The database giant, which has a market cap of over $194 billion and over $67 billion in cash on hand certainly has options no matter what happens with its cloud products. Yet if the future of enterprise computing is in the cloud, the company needs to find some sustained success there, and what better way to lure its existing customers than with its bread and butter database products.
Oracle has demonstrated a stronger commitment to the cloud in recent years after showing it much disdain for it. In fact, it announced it would be building 12 new regional data centers earlier this year alone, but it wasn’t always that way. Company founder and executive chairman Larry Ellison famously made fun of the cloud as “more fashion driven than women’s fashion.” Granted that was in 2008, but his company certainly came late to the party.
A different kind of selling
The cloud is not just a different way of delivering software, platform and infrastructure, it’s a different way of selling. While switching databases might not be an easy thing to do for most large companies, the cloud subscription payment model still offers a way out that licensing rarely did. As such, it requires more of a partnership between vendor and customer. After years of having a reputation of being aggressive with customers, it may be even harder for them to make this shift.
Salesforce exec Keith Block (who was promoted to Co-CEO just yesterday), worked at Oracle for 20 years before joining Salesforce in 2013. In an interview with TechCrunch in 2016, when asked specifically about the differences between Oracle and Salesforce, he contrasted the two company’s approaches and the challenges a company like Oracle, born and raised in the open prem world, faces as it shifts to the cloud. It takes more than a change in platform, he said.
“You also have to have the right business model and when you think about our business model, it is a ‘shared success model’. Basically, as you adopt the technology, it’s married to our payment schemes. So that’s very, very important because if the customer doesn’t win, we don’t win,” Block said at the time.
John Dinsdale, chief analyst and managing director at Synergy Research, a firm that keeps close watch on the cloud market, agrees that companies born on-prem face adjustments when moving to the cloud. “In order to survive and thrive in today’s cloud-oriented environment, any software company that grew up in the on-prem world needs to have powerful, cost-effective products that can be packaged and delivered flexibly – irrespective of whether that is via the cloud or via some form of enhanced on-prem solution,” he said.
Database as a Service or bust
All that said, if Oracle could adjust, it has the advantage of having a foothold inside the enterprise. It also claims a painless transition from on-prem Oracle database to its database cloud service, which if a company is considering moving to the cloud could be attractive. There is also the autonomous aspect of its cloud database offerings, which promises to be self-tuning, self-healing with automated maintenance and updates and very little downtime.
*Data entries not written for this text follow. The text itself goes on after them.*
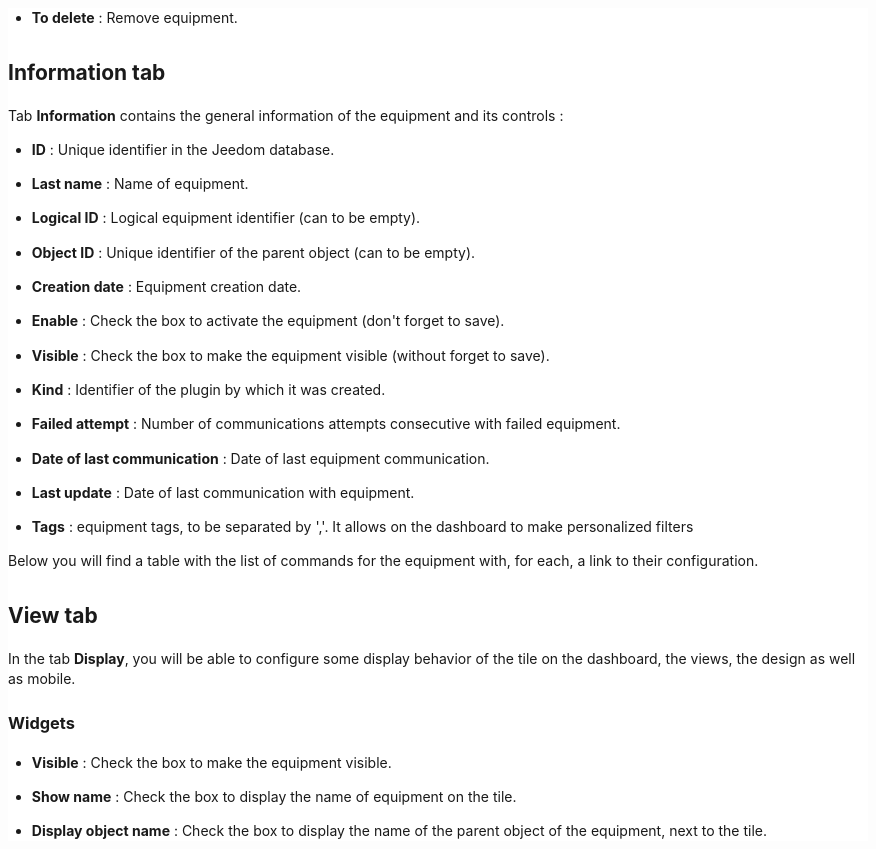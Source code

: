 -   **To delete** : Remove equipment.

Information tab 
-------------------

Tab **Information** contains the general information of
the equipment and its controls :

-   **ID** : Unique identifier in the Jeedom database.

-   **Last name** : Name of equipment.

-   **Logical ID** : Logical equipment identifier (can
    to be empty).

-   **Object ID** : Unique identifier of the parent object (can
    to be empty).

-   **Creation date** : Equipment creation date.

-   **Enable** : Check the box to activate the equipment (don&#39;t forget
    to save).

-   **Visible** : Check the box to make the equipment visible (without
    forget to save).

-   **Kind** : Identifier of the plugin by which it was created.

-   **Failed attempt** : Number of communications attempts
    consecutive with failed equipment.

-   **Date of last communication** : Date of last
    equipment communication.

-   **Last update** : Date of last communication
    with equipment.

-   **Tags** : equipment tags, to be separated by ','. It allows on the dashboard to make personalized filters

Below you will find a table with the list of commands for
the equipment with, for each, a link to their configuration.

View tab 
----------------

In the tab **Display**, you will be able to configure some
display behavior of the tile on the dashboard, the views, the
design as well as mobile.

### Widgets 

-   **Visible** : Check the box to make the equipment visible.

-   **Show name** : Check the box to display the name of
    equipment on the tile.

-   **Display object name** : Check the box to display the name
    of the parent object of the equipment, next to the tile.
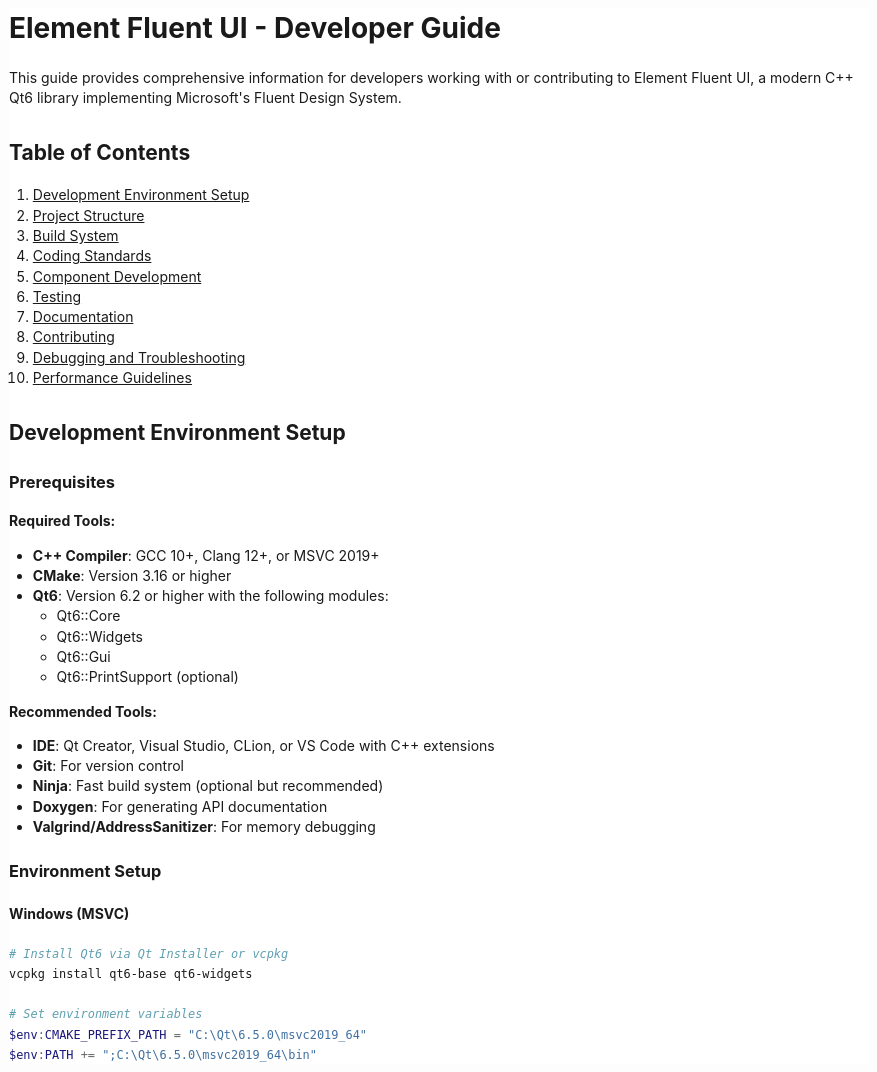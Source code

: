 # Element Fluent UI - Developer Guide

This guide provides comprehensive information for developers working with or contributing to Element Fluent UI, a modern C++ Qt6 library implementing Microsoft's Fluent Design System.

## Table of Contents

1. [Development Environment Setup](#development-environment-setup)
2. [Project Structure](#project-structure)
3. [Build System](#build-system)
4. [Coding Standards](#coding-standards)
5. [Component Development](#component-development)
6. [Testing](#testing)
7. [Documentation](#documentation)
8. [Contributing](#contributing)
9. [Debugging and Troubleshooting](#debugging-and-troubleshooting)
10. [Performance Guidelines](#performance-guidelines)

## Development Environment Setup

### Prerequisites

**Required Tools:**
- **C++ Compiler**: GCC 10+, Clang 12+, or MSVC 2019+
- **CMake**: Version 3.16 or higher
- **Qt6**: Version 6.2 or higher with the following modules:
  - Qt6::Core
  - Qt6::Widgets
  - Qt6::Gui
  - Qt6::PrintSupport (optional)

**Recommended Tools:**
- **IDE**: Qt Creator, Visual Studio, CLion, or VS Code with C++ extensions
- **Git**: For version control
- **Ninja**: Fast build system (optional but recommended)
- **Doxygen**: For generating API documentation
- **Valgrind/AddressSanitizer**: For memory debugging

### Environment Setup

#### Windows (MSVC)

```powershell
# Install Qt6 via Qt Installer or vcpkg
vcpkg install qt6-base qt6-widgets

# Set environment variables
$env:CMAKE_PREFIX_PATH = "C:\Qt\6.5.0\msvc2019_64"
$env:PATH += ";C:\Qt\6.5.0\msvc2019_64\bin"
```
Carl Olofson, an analyst with IDC who covers the database market sees Oracle’s database service offerings as critical to its cloud aspirations, but expects business could move slowly here. “Certainly, this development (Oracle’s database offerings) looms large for those whose core systems run on Oracle Database, but there are other factors to consider, including any planned or active investment in SaaS on other cloud platforms, the overall future database strategy, the complexity of moving operations from the datacenter to the cloud, and so on. So, I expect actual movement here to be gradual.” he said.
Adam Ronthal, an analyst at Gartner sees the database service offerings as Oracle’s best chance for cloud success. “The Autonomous Data Warehouse and the Autonomous Transaction Processing offerings are really the first true cloud offerings from Oracle. They are designed and architected for cloud, and priced competitively. They are strategic and it is very important for Oracle to demonstrate success and value with these offerings as they build credibility and momentum for their cloud offerings,” he said.
The big question is can Oracle deliver in a cloud context using a more collaborative sales model, which is still not clear. While it showed some early success as it has transitioned to the cloud, it’s always easier easier to move from a small market share number to a bigger one, and the numbers (when they have given them) have flipped in the wrong direction in recent earnings reports.
As the stakes grow ever higher, Oracle is betting on what it’s known best all along, the databases that made the company. We’ll have to wait and see if that bet pays off or if Oracle’s days of database dominance are numbered as business looks to public cloud alternatives.